「いや果ての過去のことだ。
余はもはやそのような定理を思い起こす必要を感じぬ」。
凛冽にしてふくよかな母性さえ漂わすイフィシスは、恐れげもなくサタンが不要と定めた話題を告げる。
「あらゆる魂は神を必要とせず、自らの理知と力によってのみ存在しうる。
これがあなたの唱えた説でした」。
サタンは息を飲む美しさの金髪を映えさせ、豊かな女性ぶりを発揮するイフィシスを凝視した。
「説ではなく真理であると、余は告げたことがあった。
それが間違いだとは未だに思ってはいない」。
私たちが「真理」として認識できる最高位の定理に、サタン・ルシフェルの定めた一言があると「アトランティス」は語る。

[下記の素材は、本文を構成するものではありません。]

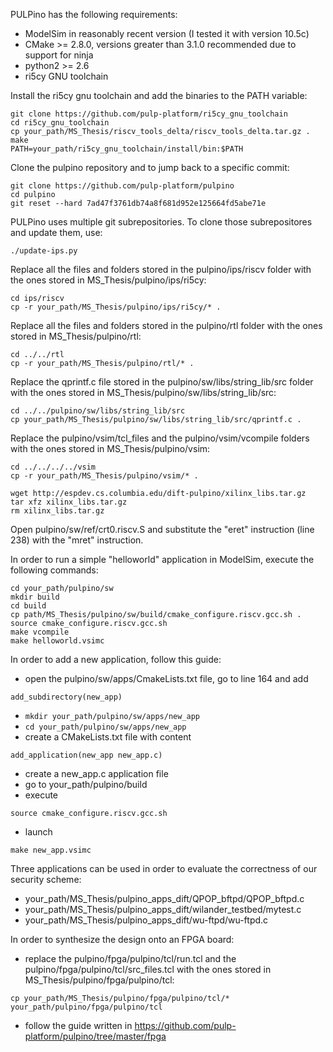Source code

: PULPino has the following requirements:
* ModelSim in reasonably recent version (I tested it with version 10.5c)
* CMake >= 2.8.0, versions greater than 3.1.0 recommended due to support for ninja
* python2 >= 2.6
* ri5cy GNU toolchain

Install the ri5cy gnu toolchain and add the binaries to the PATH variable:
```
git clone https://github.com/pulp-platform/ri5cy_gnu_toolchain
cd ri5cy_gnu_toolchain
cp your_path/MS_Thesis/riscv_tools_delta/riscv_tools_delta.tar.gz .
make
PATH=your_path/ri5cy_gnu_toolchain/install/bin:$PATH
```

Clone the pulpino repository and to jump back to a specific commit:
```
git clone https://github.com/pulp-platform/pulpino
cd pulpino
git reset --hard 7ad47f3761db74a8f681d952e125664fd5abe71e
```

PULPino uses multiple git subrepositories. To clone those subrepositores and update them, use:
```
./update-ips.py
```

Replace all the files and folders stored in the pulpino/ips/riscv folder with the ones stored in MS\_Thesis/pulpino/ips/ri5cy:
```
cd ips/riscv
cp -r your_path/MS_Thesis/pulpino/ips/ri5cy/* .
```

Replace all the files and folders stored in the pulpino/rtl folder with the ones stored in MS\_Thesis/pulpino/rtl:
```
cd ../../rtl
cp -r your_path/MS_Thesis/pulpino/rtl/* .
```

Replace the qprintf.c file stored in the pulpino/sw/libs/string\_lib/src folder with the ones stored in MS\_Thesis/pulpino/sw/libs/string\_lib/src:
```
cd ../../pulpino/sw/libs/string_lib/src
cp your_path/MS_Thesis/pulpino/sw/libs/string_lib/src/qprintf.c .
```

Replace the pulpino/vsim/tcl\_files and the pulpino/vsim/vcompile folders with the ones stored in MS\_Thesis/pulpino/vsim:
```
cd ../../../../vsim
cp -r your_path/MS_Thesis/pulpino/vsim/* .
```

```
wget http://espdev.cs.columbia.edu/dift-pulpino/xilinx_libs.tar.gz
tar xfz xilinx_libs.tar.gz
rm xilinx_libs.tar.gz
```

Open pulpino/sw/ref/crt0.riscv.S and substitute the "eret" instruction (line 238) with the "mret" instruction.

In order to run a simple "helloworld" application in ModelSim, execute the following commands:
```
cd your_path/pulpino/sw
mkdir build
cd build
cp path/MS_Thesis/pulpino/sw/build/cmake_configure.riscv.gcc.sh .
source cmake_configure.riscv.gcc.sh
make vcompile
make helloworld.vsimc
```

In order to add a new application, follow this guide:
* open the pulpino/sw/apps/CmakeLists.txt file, go to line 164 and add
```
add_subdirectory(new_app)
```
* ```mkdir your_path/pulpino/sw/apps/new_app```
* ``` cd your_path/pulpino/sw/apps/new_app ```
* create a CMakeLists.txt file with content
```
add_application(new_app new_app.c)
```
* create a new_app.c application file
* go to your_path/pulpino/build
* execute
```
source cmake_configure.riscv.gcc.sh
```
* launch
```
make new_app.vsimc
```

Three applications can be used in order to evaluate the correctness of our security scheme:
* your_path/MS_Thesis/pulpino_apps_dift/QPOP_bftpd/QPOP_bftpd.c
* your_path/MS_Thesis/pulpino_apps_dift/wilander_testbed/mytest.c
* your_path/MS_Thesis/pulpino_apps_dift/wu-ftpd/wu-ftpd.c

In order to synthesize the design onto an FPGA board:
* replace the pulpino/fpga/pulpino/tcl/run.tcl and the  pulpino/fpga/pulpino/tcl/src_files.tcl with the ones stored in MS\_Thesis/pulpino/fpga/pulpino/tcl:
```
cp your_path/MS_Thesis/pulpino/fpga/pulpino/tcl/* your_path/pulpino/fpga/pulpino/tcl
```
* follow the guide written in https://github.com/pulp-platform/pulpino/tree/master/fpga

人々は麗しの明星ルシフェルの告げた、地獄界最深部からの希望と救済の輝く閃光に耐え得るだろうか。
光は天上の輝く世界からのみ降下するのではなく、地獄の暗闇の底知れぬ虚無を貫いて立ち昇ってもくる。
常人には立ち入ることのできない二つの世界が、遥かな天上と底なしの地下深部とに分かれて人の精神限界を形成している。
その境界線の間を、ある時は上昇し、ある時は下降して輪廻を続ける存在が我々だ。
その我々が、「神」を必要としなくなれるのは、いったいいつの日のことだろうか。
いや、乳飲み子のように、「真理」という母乳を生みの親に求め続けねばならぬには、あと何億年の歳月を要するのだろう。
人が神を求め続ける限り、「神」とは陽炎のような存在であり続ける。
近づけば消え去り、そのはるか先に「神」なる存在は場を移してしまう。
かくして永遠なる神を求め続ける輪廻転生の旅は、とめどなく続いてゆく。
それが霊性進化の仕組みに他ならないからだ。
幼子ならば父母を「神」と呼んで、その胸奥に小さき自身を委ねればよい。
しかし光を求め、平和を求め、歓喜を求める永遠の旅の目的は「神」ではない。
それこそ「自らの理知と力」そのものだ。
究極への果てしない人生旅のそこここには、神をかたどった道標が進むべき先を示してくれている。
サタンの棲む地獄の最深部も、様相は違えても同じ目的の道しるべが立っている。
ルシフェルがそこに赴いた、その一つの理由がわかるような気がした。